Why We Are Driving Toward Data-Driven Healthcare
December 29, 2015
Google Maps users now have more information at their disposal about street than most doctors do for their patients. But the healthcare industry is starting to adopt consumer-inspired data technologies, which could change everything from how medical device software updates are performed.
Brian Buntz
The consumer technology sector is being upended by clever ways to process and leverage data. Consider, for instance, Google Maps, which, gives consumers free access to contextual information about geographical regions, including weather, traffic and satellite data, information on construction zones, and panoramas of stitched-together street images from locations around the world. In 2015, Google announced plans to integrate maps of outdoor air quality as well. Not content to let Google have all the fun, Toyota announced plans to use car-based cameras and GPS sensors to help create crowdsourced continually-updated images of roads.
Not bad, considering just a few years ago, Internet maps were typically Mapquest routes that people would print off before jumping in the car.
While data-driven healthcare is slowly becoming a reality, medical technology is still at the Mapquest stage. If you go to the doctor and have bloodwork done, a doctor will hand you a print out of the results at a cost of anywhere from $10 to $10,000.
One of the main reasons for the discrepancy between how data is used in healthcare versus in the consumer sector is regulation and the general secretive atmosphere of the healthcare sector, says Sridhar Iyengar, co-founder of Misfit (which was recently acquired by Fossil for $260 million), Agamatrix, and the CEO of Elemental Machines. While regulation is absolutely critical, in some sense, the way medical device companies react to it has impeded them from taking advantage of some of the amazing technological features and safety nets that exist in the consumer world. "If you look at consumer Web applications like Uber or Airbnb, none of them are written in isolation," Iyengar says.
Iyengar also recommends that medical device companies look for innovation from BrainTree, a backend transaction plugin now owned by PayPal. The reliable plugin, which is used by firms ranging from Airbnb to Uber, can automatically detect, analyze, and address stalled transactions.
"By contrast, if you are a medical device developer, you can very rarely use an API (application program interface) and get away with it," Iyengar says. "More often than not, when you make medical devices, you are responsible for the technology from top to bottom. But when there is a problem, you don't have a large scale network that would enable you to have an immediate alarm system like BrainTree has. Everything is vertical and siloed."
There is progress being made in the medical device space, however, Iyengar says, pointing to companies like Dexcom (San Diego, CA), which offers consumer-inspired software updates for its continuous-glucose monitoring systems.

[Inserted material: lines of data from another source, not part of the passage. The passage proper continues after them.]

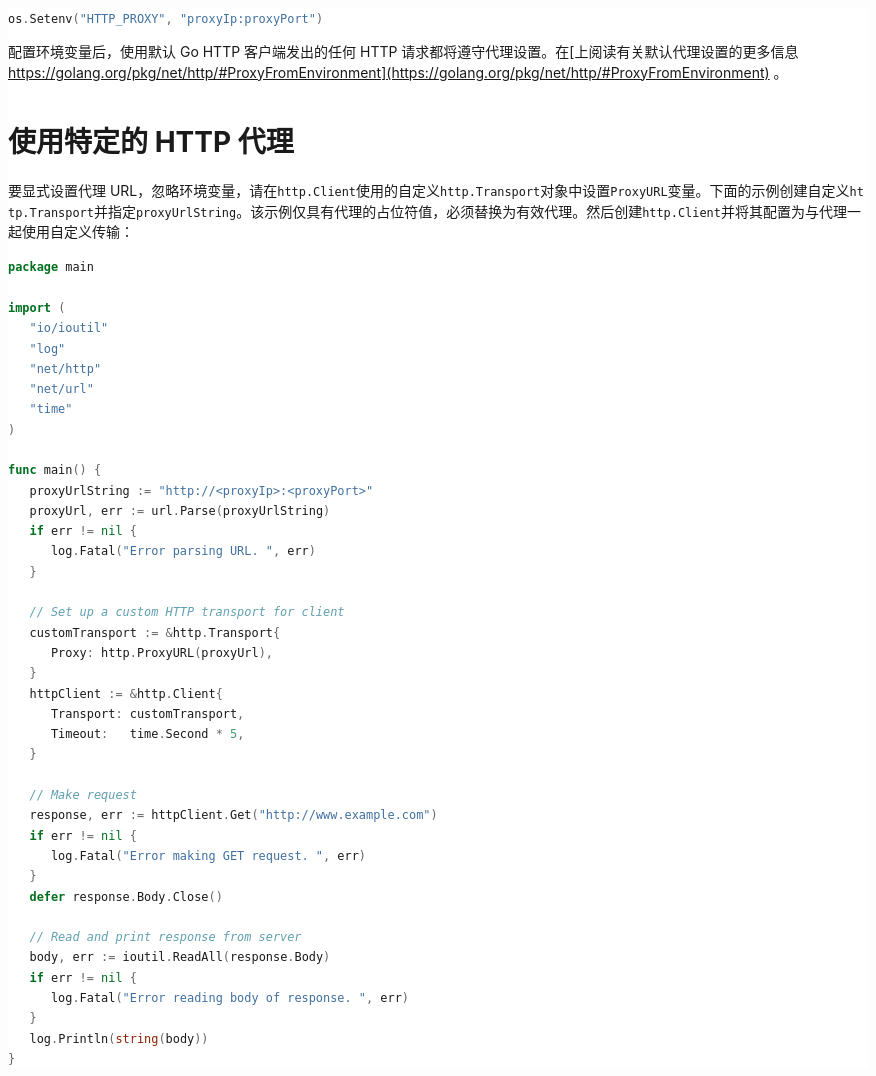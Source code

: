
 ```go
os.Setenv("HTTP_PROXY", "proxyIp:proxyPort")  
```

配置环境变量后，使用默认 Go HTTP 客户端发出的任何 HTTP 请求都将遵守代理设置。在[上阅读有关默认代理设置的更多信息 https://golang.org/pkg/net/http/#ProxyFromEnvironment](https://golang.org/pkg/net/http/#ProxyFromEnvironment) 。

# 使用特定的 HTTP 代理

要显式设置代理 URL，忽略环境变量，请在`http.Client`使用的自定义`http.Transport`对象中设置`ProxyURL`变量。下面的示例创建自定义`http.Transport`并指定`proxyUrlString`。该示例仅具有代理的占位符值，必须替换为有效代理。然后创建`http.Client`并将其配置为与代理一起使用自定义传输：

```go
package main

import (
   "io/ioutil"
   "log"
   "net/http"
   "net/url"
   "time"
)

func main() {
   proxyUrlString := "http://<proxyIp>:<proxyPort>"
   proxyUrl, err := url.Parse(proxyUrlString)
   if err != nil {
      log.Fatal("Error parsing URL. ", err)
   }

   // Set up a custom HTTP transport for client
   customTransport := &http.Transport{ 
      Proxy: http.ProxyURL(proxyUrl), 
   }
   httpClient := &http.Client{ 
      Transport: customTransport, 
      Timeout:   time.Second * 5, 
   }

   // Make request
   response, err := httpClient.Get("http://www.example.com")
   if err != nil {
      log.Fatal("Error making GET request. ", err)
   }
   defer response.Body.Close()

   // Read and print response from server
   body, err := ioutil.ReadAll(response.Body)
   if err != nil {
      log.Fatal("Error reading body of response. ", err)
   }
   log.Println(string(body))
}
```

In years to come, we will likely see more technologies such as this entering into the medical device sector, although the details of how FDA intends to regulate them is still something of an open question, although the agency has released guidance document on the subject.
"There is stuff we can do in the consumer world that would work for medical devices but it might have a 1% risk," Iyengar says. "Sometimes we are forgetting those technologies because of that 1% of risk."
Iyengar is optimistic about how FDA will regulate such consumer-technology-inspired features, stating that the agency has already made significant progress in how it regulates mobile medical device applications in the past five years.